Unraveling the Oxidation Kinetics Through Electronic Structure Regulation of MnCo2O4.5@Ni3S2 p–n Junction for Urea‐Assisted Electrocatalytic Activity

Abstract A promising strategy to boost electrocatalytic performance is via assembly of hetero‐nanostructured electrocatalysts that delivers the essential specific surface area and also active sites by lowering the reaction barrier. However, the challenges associated with the intricate designs and mechanisms remain underexplored. Therefore, the present study constructs a p–n junction in a free‐standing MnCo 2 O 4.5 @Ni 3 S 2 on Ni‐Foam. The space‐charge region's electrical characteristics is dramatically altered by the formed p–n junction, which enhances the electron transfer process for urea‐assisted electrocatalytic water splitting (UOR).
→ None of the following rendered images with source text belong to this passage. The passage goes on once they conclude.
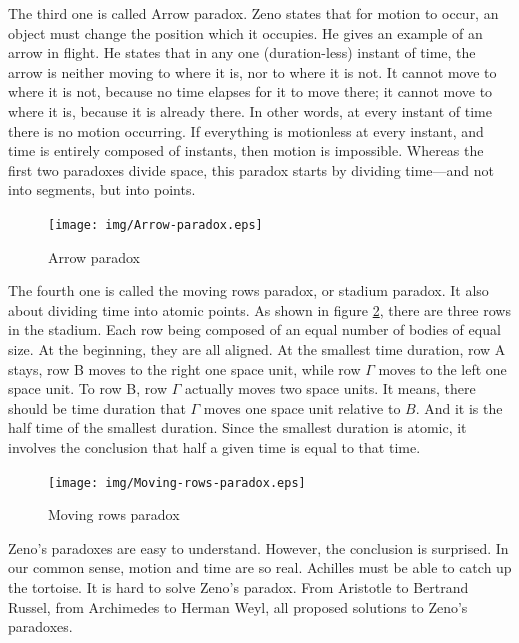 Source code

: \documentclass{article}
\begin{document}
The third one is called Arrow paradox. Zeno states that for motion to occur, an object must change the position which it occupies. He gives an example of an arrow in flight. He states that in any one (duration-less) instant of time, the arrow is neither moving to where it is, nor to where it is not. It cannot move to where it is not, because no time elapses for it to move there; it cannot move to where it is, because it is already there. In other words, at every instant of time there is no motion occurring. If everything is motionless at every instant, and time is entirely composed of instants, then motion is impossible. Whereas the first two paradoxes divide space, this paradox starts by dividing time—and not into segments, but into points.

\begin{figure}[htbp]
 \centering
 \texttt{[image: img/Arrow-paradox.eps]}
 \caption{Arrow paradox}
 \label{fig:Arrow-paradox}
\end{figure}

The fourth one is called the moving rows paradox, or stadium paradox. It also about dividing time into atomic points. As shown in figure \ref{fig:Moving-rows-paradox}, there are three rows in the stadium. Each row being composed of an equal number of bodies of equal size. At the beginning, they are all aligned. At the smallest time duration, row A stays, row B moves to the right one space unit, while row $\Gamma$ moves to the left one space unit. To row B, row $\Gamma$ actually moves two space units. It means, there should be time duration that $\Gamma$ moves one space unit relative to $B$. And it is the half time of the smallest duration. Since the smallest duration is atomic, it involves the conclusion that half a given time is equal to that time.

\begin{figure}[htbp]
 \centering
 \texttt{[image: img/Moving-rows-paradox.eps]}
 \caption{Moving rows paradox}
 \label{fig:Moving-rows-paradox}
\end{figure}

Zeno's paradoxes are easy to understand. However, the conclusion is surprised. In our common sense, motion and time are so real. Achilles must be able to catch up the tortoise. It is hard to solve Zeno's paradox. From Aristotle to Bertrand Russel, from Archimedes to Herman Weyl, all proposed solutions to Zeno's paradoxes\cite{Wikipedia-Zeno}.
\end{document}

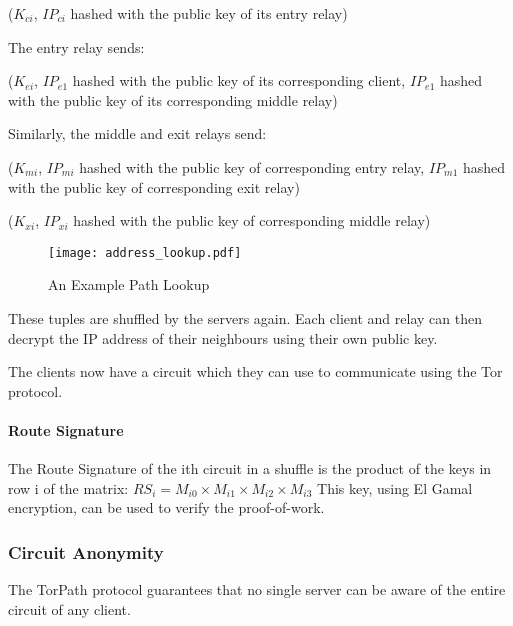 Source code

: ($K_{ci}$, {$IP_{ci}$ hashed with the public key of its entry relay})

The entry relay sends:

($K_{ei}$, {$IP_{e1}$ hashed with the public key of its corresponding client}, 
{$IP_{e1}$ hashed with the public key of its corresponding middle relay})

Similarly, the middle and exit relays send:

($K_{mi}$, {$IP_{mi}$ hashed with the public key of corresponding entry relay}, 
{$IP_{m1}$ hashed with the public key of corresponding exit relay})

($K_{xi}$, {$IP_{xi}$ hashed with the public key of corresponding middle relay})

\begin{figure}
  \centering
    \texttt{[image: address\_lookup.pdf]}
  \caption{An Example Path Lookup}
\end{figure}

These tuples are shuffled by the servers again. Each client and relay can then 
decrypt the IP address of their neighbours using their own public key.

The clients now have a circuit which they can use to communicate using the Tor 
protocol.

\paragraph{Route Signature}
The Route Signature of the ith circuit in a shuffle is the product of the keys
in row i of the matrix:
$RS_i = M_{i0} \times M_{i1} \times M_{i2} \times M_{i3}$
This key, using El Gamal encryption, can be used to verify the  proof-of-work.

\subsubsection{Circuit Anonymity} 
The TorPath protocol guarantees that no single server can be aware of the entire
circuit of any client. 





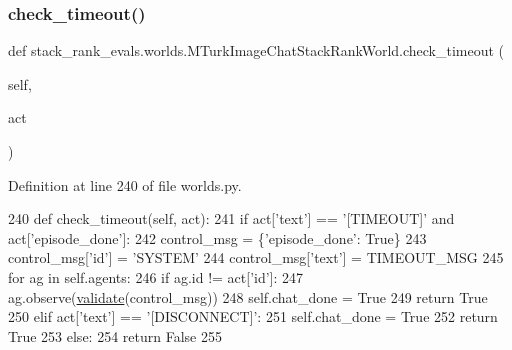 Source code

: \subsubsection{\texorpdfstring{check\+\_\+timeout()}{check\_timeout()}}
{\footnotesize\ttfamily def stack\+\_\+rank\+\_\+evals.\+worlds.\+M\+Turk\+Image\+Chat\+Stack\+Rank\+World.\+check\+\_\+timeout (\begin{DoxyParamCaption}\item[{}]{self,  }\item[{}]{act }\end{DoxyParamCaption})}



Definition at line 240 of file worlds.\+py.


\begin{DoxyCode}
240     \textcolor{keyword}{def }check\_timeout(self, act):
241         \textcolor{keywordflow}{if} act[\textcolor{stringliteral}{'text'}] == \textcolor{stringliteral}{'[TIMEOUT]'} \textcolor{keywordflow}{and} act[\textcolor{stringliteral}{'episode\_done'}]:
242             control\_msg = \{\textcolor{stringliteral}{'episode\_done'}: \textcolor{keyword}{True}\}
243             control\_msg[\textcolor{stringliteral}{'id'}] = \textcolor{stringliteral}{'SYSTEM'}
244             control\_msg[\textcolor{stringliteral}{'text'}] = TIMEOUT\_MSG
245             \textcolor{keywordflow}{for} ag \textcolor{keywordflow}{in} self.agents:
246                 \textcolor{keywordflow}{if} ag.id != act[\textcolor{stringliteral}{'id'}]:
247                     ag.observe(\hyperlink{namespaceparlai_1_1core_1_1worlds_afc3fad603b7bce41dbdc9cdc04a9c794}{validate}(control\_msg))
248             self.chat\_done = \textcolor{keyword}{True}
249             \textcolor{keywordflow}{return} \textcolor{keyword}{True}
250         \textcolor{keywordflow}{elif} act[\textcolor{stringliteral}{'text'}] == \textcolor{stringliteral}{'[DISCONNECT]'}:
251             self.chat\_done = \textcolor{keyword}{True}
252             \textcolor{keywordflow}{return} \textcolor{keyword}{True}
253         \textcolor{keywordflow}{else}:
254             \textcolor{keywordflow}{return} \textcolor{keyword}{False}
255 
\end{DoxyCode}
\mbox{\label{classstack__rank__evals_1_1worlds_1_1MTurkImageChatStackRankWorld_a518e69078a38528380731c4f1aa32149}}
The optimal MnCo 2 O 4.5 @Ni 3 S 2 electrocatalyst results in greater oxygen evolution reactivity (OER) than pure systems, delivering an overpotential of only 240 mV. Remarkably, upon employing as UOR electrode the required potential decreases to 30 mV. The impressive performance of the designed catalyst is attributed to the enhanced electrical conductivity, greater number of electrochemical active sites, and improved redox activity due to the junction interface formed between p‐MnCo 2 O 4.5 and n‐Ni 3 S 2 . There are strong indications that the in situ formed extreme‐surface NiOOH, starting from Ni 3 S 2, boosts the electrocatalytic activity, i.e., the electrochemical surface reconstruction generates the active species. In conclusion, this work presents a high‐performance p–n junction design for broad use, together with a viable and affordable UOR electrocatalyst.